Irgendwelchen Kontakt mit Nachbarn gab es in dieser Nacht nicht. Jeder befasste sich mit den eigenen existenziellen Problemen und Sorgen und jeder hatte davon genug. Das, was mit den Nachbarn noch zu klären war, hatte man in den Tagen vor der Flucht schon erledigt. So zwischen 5 bis 6 Uhr morgens am 11. September 1944 machten wir uns endlich auf den Weg. Wir waren nicht alleine. Ich hatte den Eindruck, dass bis auf ganz wenige, jeder Einwohner aus Walheim sich zu dem Zeitpunkt auf die Flucht vor dem herannahenden „Feind“ begab. Ganz Walheim war an dem Morgen auf den Beinen. Wie ich später feststellte, waren letztendlich von den seinerzeit etwa 1.600 Einwohnern allenfalls 20 in Walheim verblieben, um sich quasi zu Hause von der Front überrollen zu lassen. Es war ein für alle doch auch recht mulmiges Erlebnis, denn keiner wusste, was noch werden würde, mit dem Krieg und mit uns und mit unserem Zuhause.
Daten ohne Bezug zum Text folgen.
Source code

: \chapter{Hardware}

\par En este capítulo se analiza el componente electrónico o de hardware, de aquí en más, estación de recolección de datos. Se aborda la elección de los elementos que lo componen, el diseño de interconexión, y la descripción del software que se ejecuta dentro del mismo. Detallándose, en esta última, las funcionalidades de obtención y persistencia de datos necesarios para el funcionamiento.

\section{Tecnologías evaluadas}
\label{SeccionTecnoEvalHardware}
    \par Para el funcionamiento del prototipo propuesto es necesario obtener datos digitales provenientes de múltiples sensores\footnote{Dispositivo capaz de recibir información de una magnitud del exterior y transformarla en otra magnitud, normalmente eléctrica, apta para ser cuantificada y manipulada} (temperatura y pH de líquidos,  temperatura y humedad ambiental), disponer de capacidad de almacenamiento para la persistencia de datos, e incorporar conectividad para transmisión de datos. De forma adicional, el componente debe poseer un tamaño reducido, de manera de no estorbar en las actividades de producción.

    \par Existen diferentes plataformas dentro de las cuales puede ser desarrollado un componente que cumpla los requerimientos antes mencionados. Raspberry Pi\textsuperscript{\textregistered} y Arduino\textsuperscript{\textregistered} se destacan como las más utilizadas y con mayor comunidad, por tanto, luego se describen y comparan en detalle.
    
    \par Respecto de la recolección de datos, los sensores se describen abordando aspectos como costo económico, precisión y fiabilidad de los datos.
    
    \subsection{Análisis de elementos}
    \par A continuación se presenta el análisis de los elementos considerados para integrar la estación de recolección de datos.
Bisher hatte es das ja noch nicht gegeben, dass die Alliierten im Deutschen Reich operierten und es besetzten. Leid hatten wir in den schon fünf Jahren Krieg viel gesehen und wir wussten alle, wie schnell der Tod einen erreichen konnte. Die nationalsozialistische Propaganda hatte uns zudem in mehrfacher Hinsicht irritiert:
Ich sehe uns noch heute, wie wir alle abmarschbereit vor dem Haus stehen und auf meinen Vater (Jahrgang 1886) warteten. Der hielt sich noch lange im Haus auf und ging dauernd in der Wohnküche umher, schaute sich alle Dinge an, die wir zurücklassen mussten und tat sich offenbar sehr schwer damit, das Haus zu verlassen. Als er schließlich aus dem Haus trat und als letzter zu den Wartenden trat, brachen wir auf. Unsere Gruppe bestand aus meinem Vater, Franz-Peter Krott, Schreinermeister in der vierten Generation in Walheim (1886 – 1966), meiner Mutter Katharina (1885 - 1965) meinen vier Schwestern Lina (Jahrgang 1920), Lisa (1921 – 2012), Klara (1923 – 2010), Barbara (Jahrgang 1927) und aus mir, Franz Peter (Jahrgang 1929). Mein Bruder Heinrich (1925 – 2010) hatte sich freiwillig zum Kriegsdienst bei der Marine gemeldet und tat zu der Zeit auf einem Vorpostenboot in der Wesermündung Dienst. Sehr wichtig bei unserer Flucht waren unsere Fahrhilfen, die mehr Transporthilfen fürs Gepäck waren, als dass wir mit diesen im eigentlichen Sinne fuhren. Es galt das Motto „besser schlecht gefahren als gut getragen“: Mein Vater zog die sogenannte Stoßkarre. Das war ein Gefährt aus der Schreinerei, einachsig mit zwei Rädern und einer Ladefläche von ca. 1,30 m in der Breite und 2,00 m in der Länge. Meine Schwestern Lina und Lisa unterstützten ihn beim Schieben - deshalb Stoßkarre – des vollbepackten Gefährtes. Die Schwester Klara fuhr bzw. schob ein sogenanntes Geschäftsfahrrad, dass uns freundlicherweise von einer Walheimer Bäckerei überlassen wurde. Vor der Lenkstange war dieses Fahrrad mit einem Transportkorb ausgestattet, der ebenfalls voll mit Gepäck war. Meine jüngste Schwester Barbara zog einen Leiterwagen und ich hatte das Fahrrad meines Bruders Heinrich. Alles war schwer bepackt. Nur meine Mutter ging wegen ihrer schwachen körperlichen Verfassung ohne besonderes Gepäck. Fast alle Walheimer waren an dem Morgen
unterwegs. Nur weg von hier in Richtung Osten. Auf der Straße
war deshalb sehr viel los. Die meisten hatten sich alles Fahrbare
mit dem wichtigsten Hab und Gut hochbepackt. Schließlich
war es ein regelrechter Flüchtlingszug, ein Treck, der sich
in Bewegung setzte. Auch Nachbarn entdeckten wir in diesem. Jeder
war bedrückt. Auf dem ersten Wegabschnitt unserer Flucht,
also beim unmittelbaren Verlassen unseres vertrauten Heimatortes,
war das Unglücks-Gefühl am schlimmsten.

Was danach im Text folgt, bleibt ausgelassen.